*** Opening Dataset entries ***

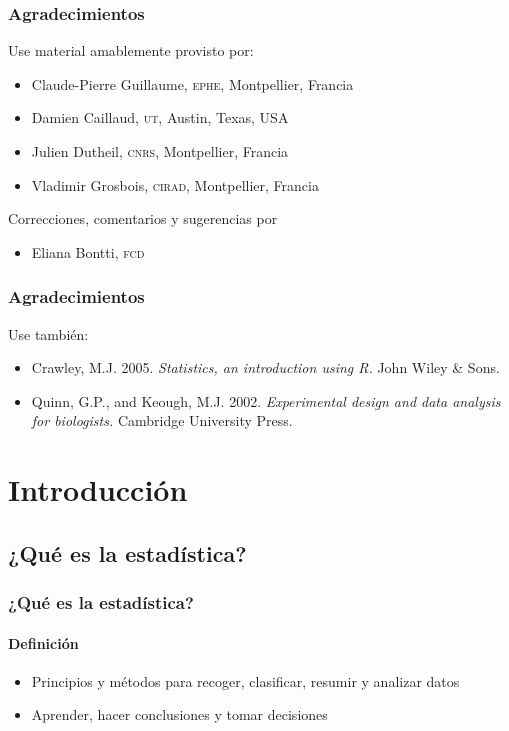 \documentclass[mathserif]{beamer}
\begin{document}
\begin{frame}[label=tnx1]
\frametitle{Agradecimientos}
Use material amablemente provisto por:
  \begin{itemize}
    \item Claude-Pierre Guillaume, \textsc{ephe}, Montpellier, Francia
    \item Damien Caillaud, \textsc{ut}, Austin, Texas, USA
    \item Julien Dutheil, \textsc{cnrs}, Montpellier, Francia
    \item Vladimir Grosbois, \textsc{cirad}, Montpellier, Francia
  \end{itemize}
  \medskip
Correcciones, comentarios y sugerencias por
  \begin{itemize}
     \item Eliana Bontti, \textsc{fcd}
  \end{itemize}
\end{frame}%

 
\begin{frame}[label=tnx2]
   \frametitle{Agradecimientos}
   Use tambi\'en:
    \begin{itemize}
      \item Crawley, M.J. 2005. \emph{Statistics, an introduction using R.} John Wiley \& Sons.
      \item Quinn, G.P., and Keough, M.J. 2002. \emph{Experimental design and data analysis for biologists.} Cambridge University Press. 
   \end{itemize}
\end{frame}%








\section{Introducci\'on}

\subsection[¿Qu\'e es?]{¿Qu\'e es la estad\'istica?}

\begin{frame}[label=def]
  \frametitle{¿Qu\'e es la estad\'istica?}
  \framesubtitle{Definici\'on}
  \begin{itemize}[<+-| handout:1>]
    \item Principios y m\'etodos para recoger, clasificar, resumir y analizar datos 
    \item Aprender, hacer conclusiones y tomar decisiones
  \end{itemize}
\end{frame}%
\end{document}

*** Closing Dataset entries ***
*** Opening Dataset entries ***

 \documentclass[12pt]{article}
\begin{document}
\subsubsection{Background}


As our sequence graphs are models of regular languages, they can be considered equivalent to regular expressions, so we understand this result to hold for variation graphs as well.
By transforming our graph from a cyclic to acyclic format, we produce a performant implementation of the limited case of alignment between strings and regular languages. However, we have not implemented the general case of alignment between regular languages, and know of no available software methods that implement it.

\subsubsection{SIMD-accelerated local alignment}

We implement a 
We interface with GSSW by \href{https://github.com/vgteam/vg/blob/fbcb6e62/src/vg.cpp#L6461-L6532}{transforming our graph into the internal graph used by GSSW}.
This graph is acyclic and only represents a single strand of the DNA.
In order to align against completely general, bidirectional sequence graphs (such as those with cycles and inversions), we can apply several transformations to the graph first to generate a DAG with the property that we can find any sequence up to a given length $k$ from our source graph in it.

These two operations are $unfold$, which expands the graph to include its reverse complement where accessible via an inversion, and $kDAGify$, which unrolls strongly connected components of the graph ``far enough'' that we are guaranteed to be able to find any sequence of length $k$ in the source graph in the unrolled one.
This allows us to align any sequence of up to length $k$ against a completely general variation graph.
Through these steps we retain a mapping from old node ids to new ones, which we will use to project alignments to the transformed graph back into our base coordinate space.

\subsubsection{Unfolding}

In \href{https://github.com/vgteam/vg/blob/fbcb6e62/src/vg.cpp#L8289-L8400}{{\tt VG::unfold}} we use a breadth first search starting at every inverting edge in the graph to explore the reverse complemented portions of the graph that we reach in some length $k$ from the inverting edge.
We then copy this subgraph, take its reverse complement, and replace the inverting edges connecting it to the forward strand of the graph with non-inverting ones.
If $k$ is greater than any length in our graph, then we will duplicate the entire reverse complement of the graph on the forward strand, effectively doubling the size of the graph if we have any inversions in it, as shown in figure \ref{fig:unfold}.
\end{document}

*** Closing Dataset entries ***
*** Opening Dataset entries ***

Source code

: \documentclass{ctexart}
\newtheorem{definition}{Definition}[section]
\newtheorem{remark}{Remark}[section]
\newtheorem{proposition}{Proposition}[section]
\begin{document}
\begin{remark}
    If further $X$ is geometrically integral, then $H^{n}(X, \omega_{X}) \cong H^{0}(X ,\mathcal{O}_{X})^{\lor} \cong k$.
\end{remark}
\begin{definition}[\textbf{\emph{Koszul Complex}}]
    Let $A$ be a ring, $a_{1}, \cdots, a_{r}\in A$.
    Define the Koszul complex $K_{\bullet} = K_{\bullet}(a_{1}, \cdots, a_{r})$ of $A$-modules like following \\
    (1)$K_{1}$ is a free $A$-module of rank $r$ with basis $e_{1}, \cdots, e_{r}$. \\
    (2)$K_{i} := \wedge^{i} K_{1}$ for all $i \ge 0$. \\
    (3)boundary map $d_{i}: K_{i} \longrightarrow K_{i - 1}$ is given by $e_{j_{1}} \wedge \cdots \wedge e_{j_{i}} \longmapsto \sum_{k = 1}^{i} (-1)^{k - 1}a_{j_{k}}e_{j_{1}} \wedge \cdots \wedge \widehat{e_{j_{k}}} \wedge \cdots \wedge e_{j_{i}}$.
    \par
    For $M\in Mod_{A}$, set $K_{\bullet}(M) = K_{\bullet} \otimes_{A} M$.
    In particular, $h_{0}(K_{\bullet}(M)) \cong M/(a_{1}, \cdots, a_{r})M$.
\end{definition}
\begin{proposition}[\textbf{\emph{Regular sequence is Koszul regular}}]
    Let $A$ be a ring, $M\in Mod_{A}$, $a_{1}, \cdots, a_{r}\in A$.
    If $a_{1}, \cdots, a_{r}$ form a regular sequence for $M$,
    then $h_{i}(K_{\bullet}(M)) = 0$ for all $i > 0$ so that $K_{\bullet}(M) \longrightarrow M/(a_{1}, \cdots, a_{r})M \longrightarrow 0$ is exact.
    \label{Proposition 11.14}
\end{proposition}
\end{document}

*** Closing Dataset entries ***

Go through the records. Copy each line where "cong" appears.

= Written response =
    If further $X$ is geometrically integral, then $H^{n}(X, \omega_{X}) \cong H^{0}(X ,\mathcal{O}_{X})^{\lor} \cong k$.
    In particular, $h_{0}(K_{\bullet}(M)) \cong M/(a_{1}, \cdots, a_{r})M$.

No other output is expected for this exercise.